Çekirgenin verdiği bu zarar uzun süre insanların hafızalarından silinmemiş, çekirge adına çeşitli ağıtlar yakılmış, hikayeler anlatılmış, maniler söylenmiş ve adeta çekirge alaya alınarak oyunlarda dramatize edilmiştir.
Kısaca Hikayesi: Çekirge istilasına maruz kalan köy halkı kendilerince önlem almaya çalışıyorlar, kimileri çukurlar kazarak çekirgeleri buraya doldurup üstünü kapatıyor, kimileri samanları ateşe veriyormuş.
Köyde, Hüsük adındaki bir deli çekirgeleri toplayıp eline aldığı torbaya dolduruyormuş. Torbanın ağzını açıp çekirgeleri koyarken, çekirgelerden bazıları torbadan çıkıp hoplaya zıplaya kaçıyormuş. Bunu gören Hüsük :
Çekirgeler hopluyo, zıplıyo, köyümüzden gitmiyo
diyerek söylenmeye başlamış. Hüsük’ün bu söylenmesi zamanla yörede derleme yapan kişilere ulaşmış ve bestelenerek radyo ve tv’lerde okunmuştur.
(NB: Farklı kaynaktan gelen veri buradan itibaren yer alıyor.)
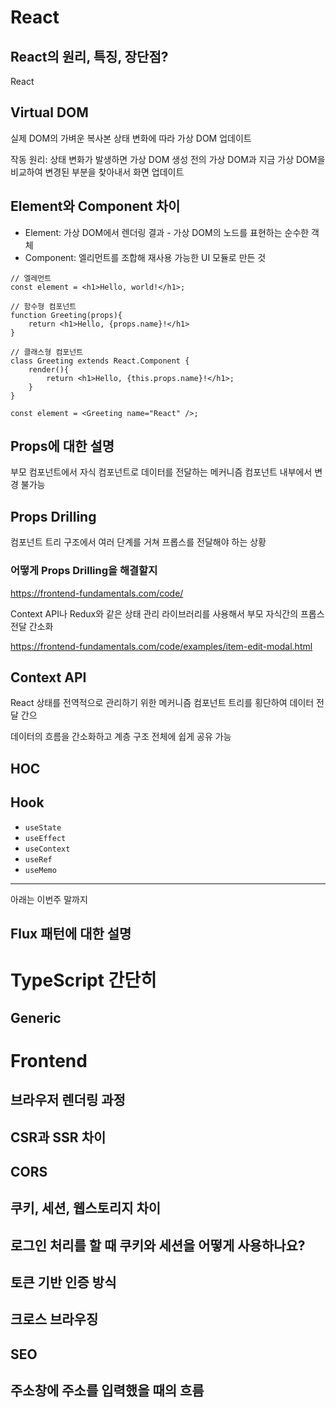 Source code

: # React 
## React의 원리, 특징, 장단점?
React

## Virtual DOM 
실제 DOM의 가벼운 복사본 
상태 변화에 따라 가상 DOM 업데이트 

작동 원리: 상태 변화가 발생하면 가상 DOM 생성 
전의 가상 DOM과 지금 가상 DOM을 비교하여 
변경된 부분을 찾아내서 화면 업데이트 


## Element와 Component 차이 
- Element: 가상 DOM에서 렌더링 결과 - 가상 DOM의 노드를 표현하는 순수한 객체 
- Component: 엘리먼트를 조합해 재사용 가능한 UI 모듈로 만든 것 

```
// 엘레먼트 
const element = <h1>Hello, world!</h1>;

// 함수형 컴포넌트
function Greeting(props){
    return <h1>Hello, {props.name}!</h1>
}

// 클래스형 컴포넌트 
class Greeting extends React.Component { 
    render(){
        return <h1>Hello, {this.props.name}!</h1>;
    }
}

const element = <Greeting name="React" />;
```

## Props에 대한 설명
부모 컴포넌트에서 자식 컴포넌트로 데이터를 전달하는 메커니즘 
컴포넌트 내부에서 변경 불가능 

## Props Drilling 
컴포넌트 트리 구조에서 여러 단계를 거쳐 프롭스를 전달해야 하는 상황 

### 어떻게 Props Drilling을 해결할지 
https://frontend-fundamentals.com/code/

Context API나 Redux와 같은 상태 관리 라이브러리를 사용해서 부모 자식간의 프롭스 전달 간소화 

https://frontend-fundamentals.com/code/examples/item-edit-modal.html


## Context API 
React 상태를 전역적으로 관리하기 위한 메커니즘
컴포넌트 트리를 횡단하여 데이터 전달 간으 

데이터의 흐름을 간소화하고 계층 구조 전체에 쉽게 공유 가능 

## HOC 


## Hook

- `useState`
- `useEffect` 
- `useContext` 
- `useRef` 
- `useMemo` 


-------------------------- 
아래는 이번주 말까지 

## Flux 패턴에 대한 설명 


# TypeScript 간단히 
## Generic 


# Frontend 
## 브라우저 렌더링 과정 

## CSR과 SSR 차이 

## CORS 

## 쿠키, 세션, 웹스토리지 차이 

## 로그인 처리를 할 때 쿠키와 세션을 어떻게 사용하나요?

## 토큰 기반 인증 방식 

## 크로스 브라우징 

## SEO 

## 주소창에 주소를 입력했을 때의 흐름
Daha sonra Sungurlu yöresinde halk oyununa konu olmuş ve insanlar çekirgenin taklidini yaparak çekirge ile alay etmişlerdir.
Oynanışı: Davul-zurna eşliğinde oynanan bu oyun, dşğer oyunlar gibi halk oyunlarınca altı erker ve altı kız tarafından birlikte oynansada yörede bu oyunu daha çok erkekler ve kızlar tarafından ayrı ayrı oynanmaktadır.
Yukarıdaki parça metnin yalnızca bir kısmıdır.